*** Extracted material Section Begins ***

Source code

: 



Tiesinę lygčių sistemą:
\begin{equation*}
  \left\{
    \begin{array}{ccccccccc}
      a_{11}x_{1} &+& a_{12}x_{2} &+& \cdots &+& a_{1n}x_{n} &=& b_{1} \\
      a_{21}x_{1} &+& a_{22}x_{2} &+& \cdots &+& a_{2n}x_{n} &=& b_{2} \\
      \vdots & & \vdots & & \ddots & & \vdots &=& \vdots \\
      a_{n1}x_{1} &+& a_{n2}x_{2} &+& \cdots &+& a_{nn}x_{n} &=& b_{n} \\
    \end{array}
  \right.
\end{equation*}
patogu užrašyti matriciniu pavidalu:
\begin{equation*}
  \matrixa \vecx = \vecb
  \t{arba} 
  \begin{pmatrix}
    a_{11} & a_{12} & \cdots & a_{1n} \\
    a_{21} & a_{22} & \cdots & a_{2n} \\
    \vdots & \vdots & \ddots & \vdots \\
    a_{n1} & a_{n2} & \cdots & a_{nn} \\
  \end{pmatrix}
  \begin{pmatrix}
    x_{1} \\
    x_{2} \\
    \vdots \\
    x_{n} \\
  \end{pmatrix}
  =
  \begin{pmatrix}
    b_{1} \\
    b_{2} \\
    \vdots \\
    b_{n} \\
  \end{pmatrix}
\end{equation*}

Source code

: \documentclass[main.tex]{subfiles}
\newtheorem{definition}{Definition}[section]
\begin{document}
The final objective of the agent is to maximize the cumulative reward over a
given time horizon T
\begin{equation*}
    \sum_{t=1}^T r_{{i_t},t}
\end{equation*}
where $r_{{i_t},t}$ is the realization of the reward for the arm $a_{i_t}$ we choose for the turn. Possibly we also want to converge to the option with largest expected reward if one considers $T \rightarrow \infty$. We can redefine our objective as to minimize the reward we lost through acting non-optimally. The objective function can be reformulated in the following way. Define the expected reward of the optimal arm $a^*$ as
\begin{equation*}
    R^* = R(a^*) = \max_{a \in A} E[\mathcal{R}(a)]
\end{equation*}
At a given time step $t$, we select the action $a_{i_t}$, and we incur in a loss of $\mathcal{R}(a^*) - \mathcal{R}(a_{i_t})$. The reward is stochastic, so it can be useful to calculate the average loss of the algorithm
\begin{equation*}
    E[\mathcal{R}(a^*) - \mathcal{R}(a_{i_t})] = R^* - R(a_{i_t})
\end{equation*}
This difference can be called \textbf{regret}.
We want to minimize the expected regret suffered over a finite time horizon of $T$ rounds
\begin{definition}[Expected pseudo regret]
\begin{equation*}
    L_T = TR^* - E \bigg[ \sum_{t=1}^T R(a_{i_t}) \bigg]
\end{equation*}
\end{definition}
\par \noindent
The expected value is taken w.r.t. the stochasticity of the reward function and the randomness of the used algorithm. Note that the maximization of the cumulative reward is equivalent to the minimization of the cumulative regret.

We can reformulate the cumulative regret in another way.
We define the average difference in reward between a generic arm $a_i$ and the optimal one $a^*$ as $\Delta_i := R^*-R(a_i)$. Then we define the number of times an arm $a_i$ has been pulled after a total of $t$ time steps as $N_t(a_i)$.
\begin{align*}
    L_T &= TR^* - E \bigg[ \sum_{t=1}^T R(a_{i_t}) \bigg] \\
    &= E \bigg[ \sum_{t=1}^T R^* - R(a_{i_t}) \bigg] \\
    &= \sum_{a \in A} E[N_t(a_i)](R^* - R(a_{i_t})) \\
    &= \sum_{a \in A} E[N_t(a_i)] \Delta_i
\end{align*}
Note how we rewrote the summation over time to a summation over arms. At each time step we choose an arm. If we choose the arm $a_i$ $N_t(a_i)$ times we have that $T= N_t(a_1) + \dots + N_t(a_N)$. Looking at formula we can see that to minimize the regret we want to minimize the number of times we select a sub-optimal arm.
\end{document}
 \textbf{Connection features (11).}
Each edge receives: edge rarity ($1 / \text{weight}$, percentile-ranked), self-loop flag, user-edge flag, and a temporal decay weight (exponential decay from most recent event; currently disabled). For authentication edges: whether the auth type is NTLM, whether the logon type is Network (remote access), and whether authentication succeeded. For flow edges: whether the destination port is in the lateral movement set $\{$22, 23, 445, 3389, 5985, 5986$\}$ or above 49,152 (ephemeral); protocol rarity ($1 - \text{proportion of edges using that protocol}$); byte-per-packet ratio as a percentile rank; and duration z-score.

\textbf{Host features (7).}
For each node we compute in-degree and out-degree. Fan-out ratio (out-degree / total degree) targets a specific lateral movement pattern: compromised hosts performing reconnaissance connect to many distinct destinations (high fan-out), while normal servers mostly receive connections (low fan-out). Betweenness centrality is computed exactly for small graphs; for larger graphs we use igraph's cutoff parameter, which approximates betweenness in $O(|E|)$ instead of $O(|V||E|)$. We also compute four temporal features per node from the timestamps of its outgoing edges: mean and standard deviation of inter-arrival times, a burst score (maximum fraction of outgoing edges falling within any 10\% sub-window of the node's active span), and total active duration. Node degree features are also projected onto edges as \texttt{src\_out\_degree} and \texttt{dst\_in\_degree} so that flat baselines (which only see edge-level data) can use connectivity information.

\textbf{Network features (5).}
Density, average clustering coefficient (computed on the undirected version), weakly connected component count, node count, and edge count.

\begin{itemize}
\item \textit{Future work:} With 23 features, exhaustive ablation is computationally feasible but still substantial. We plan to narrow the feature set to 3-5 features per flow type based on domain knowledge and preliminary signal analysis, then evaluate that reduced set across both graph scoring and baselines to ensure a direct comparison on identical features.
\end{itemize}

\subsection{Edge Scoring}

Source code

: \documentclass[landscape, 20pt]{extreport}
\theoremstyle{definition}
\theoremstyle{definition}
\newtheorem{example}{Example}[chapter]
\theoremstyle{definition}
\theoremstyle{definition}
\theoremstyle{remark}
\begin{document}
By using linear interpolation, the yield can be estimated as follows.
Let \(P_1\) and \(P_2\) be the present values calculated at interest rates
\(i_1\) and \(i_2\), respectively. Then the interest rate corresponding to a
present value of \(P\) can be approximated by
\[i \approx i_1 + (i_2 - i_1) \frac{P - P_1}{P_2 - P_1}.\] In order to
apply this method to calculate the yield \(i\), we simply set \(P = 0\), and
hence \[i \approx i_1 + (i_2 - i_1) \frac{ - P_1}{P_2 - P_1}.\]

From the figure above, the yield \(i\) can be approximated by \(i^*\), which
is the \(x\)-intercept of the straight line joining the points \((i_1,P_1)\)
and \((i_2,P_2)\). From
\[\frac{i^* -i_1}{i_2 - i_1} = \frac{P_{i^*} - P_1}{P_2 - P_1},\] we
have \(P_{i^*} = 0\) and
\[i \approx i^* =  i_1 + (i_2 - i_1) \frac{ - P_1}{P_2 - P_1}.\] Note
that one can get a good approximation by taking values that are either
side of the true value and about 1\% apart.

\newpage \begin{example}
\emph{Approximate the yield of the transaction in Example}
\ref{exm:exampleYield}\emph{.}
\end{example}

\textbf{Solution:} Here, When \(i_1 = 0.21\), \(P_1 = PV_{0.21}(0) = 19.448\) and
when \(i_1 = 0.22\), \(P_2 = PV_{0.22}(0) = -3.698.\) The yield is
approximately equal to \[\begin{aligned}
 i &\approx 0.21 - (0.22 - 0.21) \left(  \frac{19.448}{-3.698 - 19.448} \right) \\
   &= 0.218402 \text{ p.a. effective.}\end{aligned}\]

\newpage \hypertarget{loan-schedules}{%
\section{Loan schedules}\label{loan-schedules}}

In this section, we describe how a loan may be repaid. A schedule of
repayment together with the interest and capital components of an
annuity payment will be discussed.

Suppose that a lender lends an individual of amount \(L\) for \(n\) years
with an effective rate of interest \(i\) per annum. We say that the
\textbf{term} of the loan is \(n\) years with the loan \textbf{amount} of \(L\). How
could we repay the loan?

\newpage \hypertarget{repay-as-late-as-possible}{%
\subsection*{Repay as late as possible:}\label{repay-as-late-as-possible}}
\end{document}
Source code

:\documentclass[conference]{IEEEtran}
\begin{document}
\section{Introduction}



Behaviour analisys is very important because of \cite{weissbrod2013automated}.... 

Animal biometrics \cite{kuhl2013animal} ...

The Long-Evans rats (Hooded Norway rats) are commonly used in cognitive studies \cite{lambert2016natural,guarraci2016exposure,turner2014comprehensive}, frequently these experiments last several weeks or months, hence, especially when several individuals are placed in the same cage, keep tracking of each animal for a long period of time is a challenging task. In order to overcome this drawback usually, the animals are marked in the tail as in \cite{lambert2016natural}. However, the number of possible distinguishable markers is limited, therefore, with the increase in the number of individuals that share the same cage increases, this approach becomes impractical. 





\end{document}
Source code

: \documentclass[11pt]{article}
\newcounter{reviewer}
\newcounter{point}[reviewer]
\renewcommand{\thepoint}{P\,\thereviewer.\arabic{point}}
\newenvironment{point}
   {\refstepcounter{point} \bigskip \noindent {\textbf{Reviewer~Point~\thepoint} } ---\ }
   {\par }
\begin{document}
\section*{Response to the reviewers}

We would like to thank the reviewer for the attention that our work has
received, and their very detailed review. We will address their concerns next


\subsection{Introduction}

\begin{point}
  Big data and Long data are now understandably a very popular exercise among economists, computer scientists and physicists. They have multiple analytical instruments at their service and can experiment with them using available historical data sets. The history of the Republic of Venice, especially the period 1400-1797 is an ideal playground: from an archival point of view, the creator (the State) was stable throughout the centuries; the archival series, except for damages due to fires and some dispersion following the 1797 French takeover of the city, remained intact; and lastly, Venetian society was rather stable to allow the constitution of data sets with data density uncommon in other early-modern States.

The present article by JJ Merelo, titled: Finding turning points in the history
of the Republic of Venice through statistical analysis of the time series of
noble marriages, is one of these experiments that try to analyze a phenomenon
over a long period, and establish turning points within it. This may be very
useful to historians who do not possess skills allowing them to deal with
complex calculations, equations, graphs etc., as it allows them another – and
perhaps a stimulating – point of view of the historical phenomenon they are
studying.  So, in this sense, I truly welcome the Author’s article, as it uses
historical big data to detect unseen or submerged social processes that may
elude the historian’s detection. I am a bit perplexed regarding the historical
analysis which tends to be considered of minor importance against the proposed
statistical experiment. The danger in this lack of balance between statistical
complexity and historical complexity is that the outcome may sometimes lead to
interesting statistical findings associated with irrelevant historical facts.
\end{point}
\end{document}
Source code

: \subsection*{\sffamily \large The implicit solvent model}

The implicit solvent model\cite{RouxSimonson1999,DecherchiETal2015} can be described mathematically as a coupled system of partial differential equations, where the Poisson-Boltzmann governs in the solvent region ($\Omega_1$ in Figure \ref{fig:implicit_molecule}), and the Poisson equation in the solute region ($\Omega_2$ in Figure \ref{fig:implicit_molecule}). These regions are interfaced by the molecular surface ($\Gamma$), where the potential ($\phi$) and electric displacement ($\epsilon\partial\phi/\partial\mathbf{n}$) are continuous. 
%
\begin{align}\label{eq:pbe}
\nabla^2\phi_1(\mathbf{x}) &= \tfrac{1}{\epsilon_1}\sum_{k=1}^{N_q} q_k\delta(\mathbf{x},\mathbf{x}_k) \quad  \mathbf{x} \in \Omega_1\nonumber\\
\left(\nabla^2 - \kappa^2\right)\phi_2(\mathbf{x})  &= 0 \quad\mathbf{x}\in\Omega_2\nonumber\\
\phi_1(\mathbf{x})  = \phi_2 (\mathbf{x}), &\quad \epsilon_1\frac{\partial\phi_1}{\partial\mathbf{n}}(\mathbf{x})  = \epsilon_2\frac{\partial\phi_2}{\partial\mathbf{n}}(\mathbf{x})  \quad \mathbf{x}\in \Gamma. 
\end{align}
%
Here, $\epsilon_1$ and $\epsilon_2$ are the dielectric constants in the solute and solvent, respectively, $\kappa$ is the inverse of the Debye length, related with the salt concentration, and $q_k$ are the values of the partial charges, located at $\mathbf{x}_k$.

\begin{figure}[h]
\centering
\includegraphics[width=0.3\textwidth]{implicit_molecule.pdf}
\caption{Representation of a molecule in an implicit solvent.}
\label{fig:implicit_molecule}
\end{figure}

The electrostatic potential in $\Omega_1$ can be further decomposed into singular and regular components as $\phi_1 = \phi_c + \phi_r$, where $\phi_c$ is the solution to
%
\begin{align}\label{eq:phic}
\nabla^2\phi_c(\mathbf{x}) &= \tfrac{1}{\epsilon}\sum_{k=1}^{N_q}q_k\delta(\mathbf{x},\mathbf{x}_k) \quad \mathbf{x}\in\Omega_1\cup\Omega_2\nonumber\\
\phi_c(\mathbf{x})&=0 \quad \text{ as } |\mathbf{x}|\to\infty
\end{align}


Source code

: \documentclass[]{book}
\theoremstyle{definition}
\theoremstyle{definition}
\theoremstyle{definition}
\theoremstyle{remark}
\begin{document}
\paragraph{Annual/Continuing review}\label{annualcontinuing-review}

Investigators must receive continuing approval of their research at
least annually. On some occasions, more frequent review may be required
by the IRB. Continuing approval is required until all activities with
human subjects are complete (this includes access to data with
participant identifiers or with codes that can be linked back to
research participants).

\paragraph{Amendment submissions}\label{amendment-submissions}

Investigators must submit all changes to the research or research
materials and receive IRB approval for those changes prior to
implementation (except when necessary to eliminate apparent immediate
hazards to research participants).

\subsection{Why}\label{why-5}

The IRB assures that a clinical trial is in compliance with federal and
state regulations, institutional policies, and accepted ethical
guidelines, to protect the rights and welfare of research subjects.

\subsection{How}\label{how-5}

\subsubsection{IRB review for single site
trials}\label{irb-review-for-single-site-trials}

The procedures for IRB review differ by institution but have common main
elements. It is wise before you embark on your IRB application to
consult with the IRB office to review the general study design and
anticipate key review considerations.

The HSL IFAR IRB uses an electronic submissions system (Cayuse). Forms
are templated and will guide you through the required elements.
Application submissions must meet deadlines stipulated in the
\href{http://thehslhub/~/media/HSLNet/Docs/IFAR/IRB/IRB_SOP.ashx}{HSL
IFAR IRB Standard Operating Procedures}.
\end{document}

*** Extracted material Section Ends ***

Prompt: The expected answer is a copy of each line above containing "IFAR".

Solution:
The HSL IFAR IRB uses an electronic submissions system (Cayuse). Forms
\href{http://thehslhub/~/media/HSLNet/Docs/IFAR/IRB/IRB_SOP.ashx}{HSL
IFAR IRB Standard Operating Procedures}.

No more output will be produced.